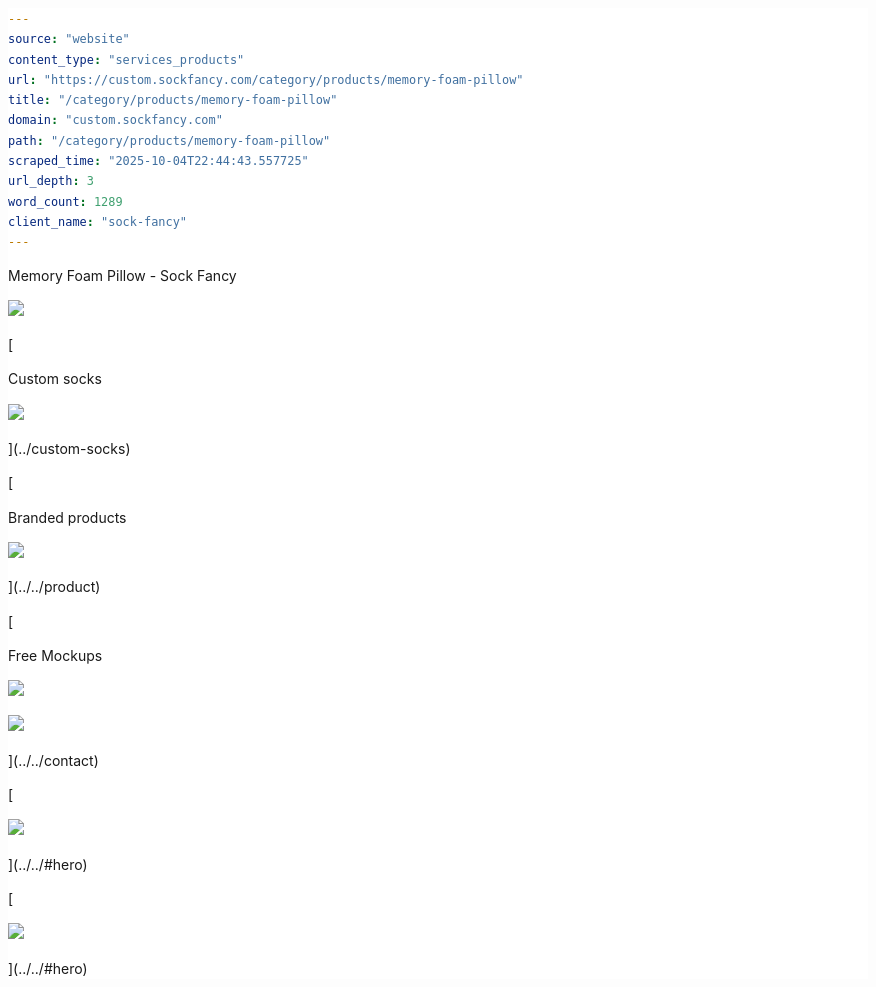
 ```yaml
---
source: "website"
content_type: "services_products"
url: "https://custom.sockfancy.com/category/products/memory-foam-pillow"
title: "/category/products/memory-foam-pillow"
domain: "custom.sockfancy.com"
path: "/category/products/memory-foam-pillow"
scraped_time: "2025-10-04T22:44:43.557725"
url_depth: 3
word_count: 1289
client_name: "sock-fancy"
---
```


Memory Foam Pillow - Sock Fancy

![](https://framerusercontent.com/images/n2CbtZ4PvYaseQamEVhywoPDAu0.png?width=2390&height=489)

[

Custom socks

![](https://framerusercontent.com/images/MxjLsjgfHh3TnBASTAHIZD4ml8.png)

](../custom-socks)

[

Branded products

![](https://framerusercontent.com/images/MxjLsjgfHh3TnBASTAHIZD4ml8.png)

](../../product)

[

Free Mockups

![](https://framerusercontent.com/images/gdkLomhKJEJ44ZTcA2A1GLCaZ0.svg?width=24&height=24)

![](https://framerusercontent.com/images/8qt91dSstD7SqGvI06TmbTJkASU.png?width=96&height=97)

](../../contact)

[

![](https://framerusercontent.com/images/n2CbtZ4PvYaseQamEVhywoPDAu0.png?width=2390&height=489)

](../../#hero)

[

![](https://framerusercontent.com/images/n2CbtZ4PvYaseQamEVhywoPDAu0.png?width=2390&height=489)

](../../#hero)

+ + + + +

→ **Task**: Scan the material above for the string "category", returning each line that contains it.

→ **Expected output**:
url: "https://custom.sockfancy.com/category/products/memory-foam-pillow"
title: "/category/products/memory-foam-pillow"
path: "/category/products/memory-foam-pillow"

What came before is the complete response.